BEGIN

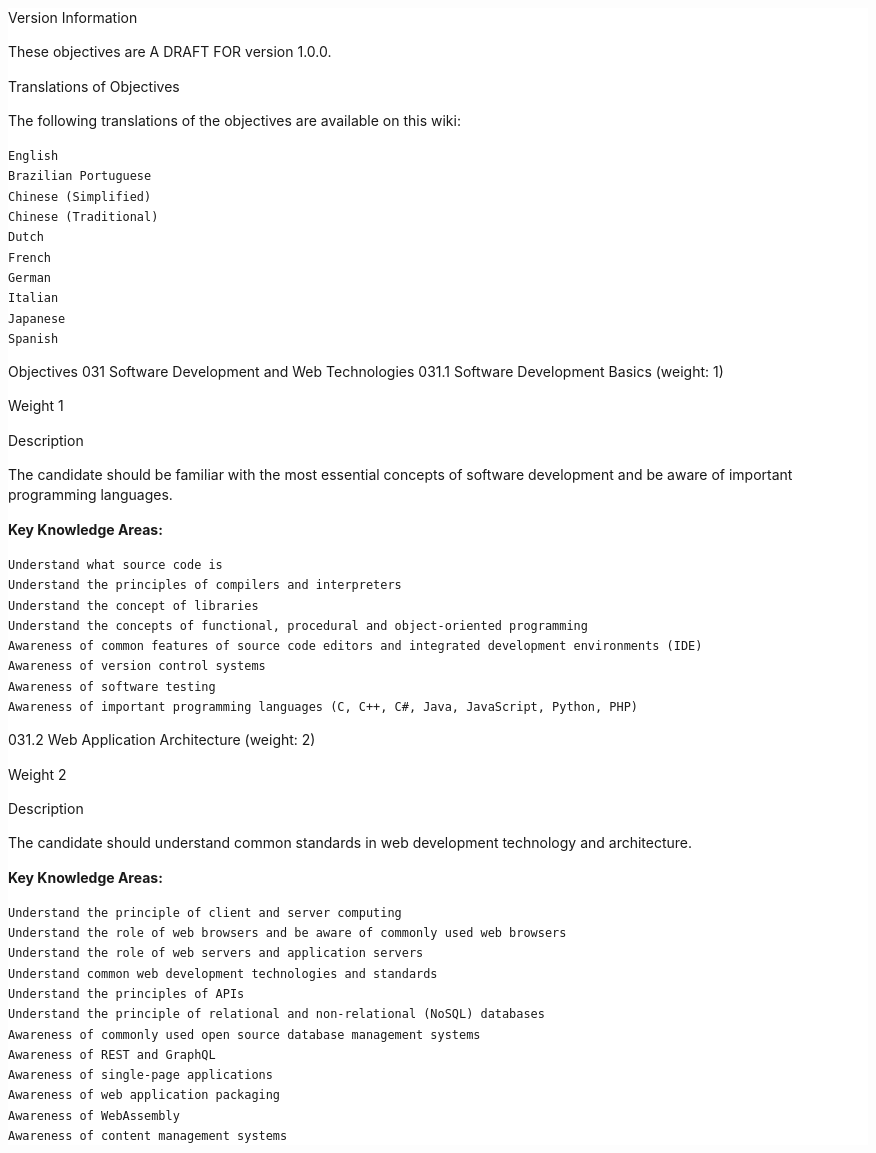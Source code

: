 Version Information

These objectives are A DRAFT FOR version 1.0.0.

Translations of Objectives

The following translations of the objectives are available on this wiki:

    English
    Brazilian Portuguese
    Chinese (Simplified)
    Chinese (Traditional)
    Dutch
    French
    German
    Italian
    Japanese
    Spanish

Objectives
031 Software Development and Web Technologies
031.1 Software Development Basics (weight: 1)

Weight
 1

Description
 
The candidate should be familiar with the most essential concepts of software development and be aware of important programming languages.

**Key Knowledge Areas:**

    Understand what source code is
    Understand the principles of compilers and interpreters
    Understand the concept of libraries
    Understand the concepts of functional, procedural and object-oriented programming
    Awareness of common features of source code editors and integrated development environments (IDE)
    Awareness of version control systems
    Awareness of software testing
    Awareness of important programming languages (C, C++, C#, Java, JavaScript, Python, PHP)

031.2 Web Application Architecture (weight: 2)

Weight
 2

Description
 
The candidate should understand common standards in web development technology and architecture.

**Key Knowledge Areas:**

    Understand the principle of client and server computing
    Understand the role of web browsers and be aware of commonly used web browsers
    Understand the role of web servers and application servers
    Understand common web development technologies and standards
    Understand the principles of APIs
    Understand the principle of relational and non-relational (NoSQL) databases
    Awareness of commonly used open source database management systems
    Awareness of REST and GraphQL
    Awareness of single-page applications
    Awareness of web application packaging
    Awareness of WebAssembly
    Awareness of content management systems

END

**What is needed**
State the number of lines in the entries above that contain the word "concepts", and nothing more.

**Result of the task**
2